Brief -> Print exactly what the entries say, line by line, from the first line down to the one with "USING NEURAL NETWORKS", inclusive.

^^^^

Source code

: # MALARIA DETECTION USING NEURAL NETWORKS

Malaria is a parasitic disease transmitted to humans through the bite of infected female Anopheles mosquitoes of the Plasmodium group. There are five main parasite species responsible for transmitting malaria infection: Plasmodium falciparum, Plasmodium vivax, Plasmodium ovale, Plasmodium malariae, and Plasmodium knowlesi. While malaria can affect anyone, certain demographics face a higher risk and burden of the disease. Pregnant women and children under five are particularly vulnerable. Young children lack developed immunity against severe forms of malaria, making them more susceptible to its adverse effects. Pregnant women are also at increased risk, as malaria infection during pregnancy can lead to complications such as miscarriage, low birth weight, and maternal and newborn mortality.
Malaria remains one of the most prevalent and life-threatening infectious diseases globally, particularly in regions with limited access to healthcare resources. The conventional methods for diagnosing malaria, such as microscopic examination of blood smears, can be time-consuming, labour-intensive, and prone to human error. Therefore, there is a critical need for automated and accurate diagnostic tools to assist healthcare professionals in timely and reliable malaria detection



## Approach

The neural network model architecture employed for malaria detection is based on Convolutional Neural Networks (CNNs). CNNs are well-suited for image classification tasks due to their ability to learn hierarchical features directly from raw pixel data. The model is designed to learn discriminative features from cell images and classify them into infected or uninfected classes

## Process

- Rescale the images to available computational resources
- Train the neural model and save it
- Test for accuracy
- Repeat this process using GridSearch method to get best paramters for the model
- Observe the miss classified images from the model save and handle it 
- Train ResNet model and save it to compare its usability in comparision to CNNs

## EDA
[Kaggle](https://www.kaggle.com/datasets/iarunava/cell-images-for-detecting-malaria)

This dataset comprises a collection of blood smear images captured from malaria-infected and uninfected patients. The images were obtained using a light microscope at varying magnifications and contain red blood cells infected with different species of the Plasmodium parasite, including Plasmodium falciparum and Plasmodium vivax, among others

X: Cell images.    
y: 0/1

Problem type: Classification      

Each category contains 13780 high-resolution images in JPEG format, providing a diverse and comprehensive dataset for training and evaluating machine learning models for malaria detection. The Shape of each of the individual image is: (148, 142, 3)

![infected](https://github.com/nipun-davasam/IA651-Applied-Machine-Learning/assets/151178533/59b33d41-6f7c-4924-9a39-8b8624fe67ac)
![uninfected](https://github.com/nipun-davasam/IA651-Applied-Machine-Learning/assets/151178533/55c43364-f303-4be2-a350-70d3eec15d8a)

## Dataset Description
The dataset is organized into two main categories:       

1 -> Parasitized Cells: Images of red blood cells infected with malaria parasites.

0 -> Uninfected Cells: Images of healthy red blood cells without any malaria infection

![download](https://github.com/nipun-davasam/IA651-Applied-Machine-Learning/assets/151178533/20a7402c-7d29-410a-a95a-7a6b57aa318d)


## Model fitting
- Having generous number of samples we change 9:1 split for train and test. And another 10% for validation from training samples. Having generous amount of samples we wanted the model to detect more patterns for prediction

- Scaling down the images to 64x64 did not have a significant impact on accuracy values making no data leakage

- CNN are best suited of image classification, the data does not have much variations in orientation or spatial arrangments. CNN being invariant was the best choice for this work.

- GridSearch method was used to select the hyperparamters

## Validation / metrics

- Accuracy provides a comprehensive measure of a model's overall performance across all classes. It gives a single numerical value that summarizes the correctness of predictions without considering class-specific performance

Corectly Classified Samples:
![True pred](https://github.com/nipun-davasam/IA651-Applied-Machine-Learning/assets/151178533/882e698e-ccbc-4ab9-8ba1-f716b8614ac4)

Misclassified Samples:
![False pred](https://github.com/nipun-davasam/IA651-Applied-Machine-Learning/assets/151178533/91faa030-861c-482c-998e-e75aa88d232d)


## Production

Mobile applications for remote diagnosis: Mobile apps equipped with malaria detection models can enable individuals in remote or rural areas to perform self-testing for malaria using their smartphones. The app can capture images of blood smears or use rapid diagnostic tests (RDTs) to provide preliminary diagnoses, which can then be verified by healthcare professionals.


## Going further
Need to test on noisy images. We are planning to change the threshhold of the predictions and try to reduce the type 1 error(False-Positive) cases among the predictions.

^^^^

Answer to this task ->
Source code

: # MALARIA DETECTION USING NEURAL NETWORKS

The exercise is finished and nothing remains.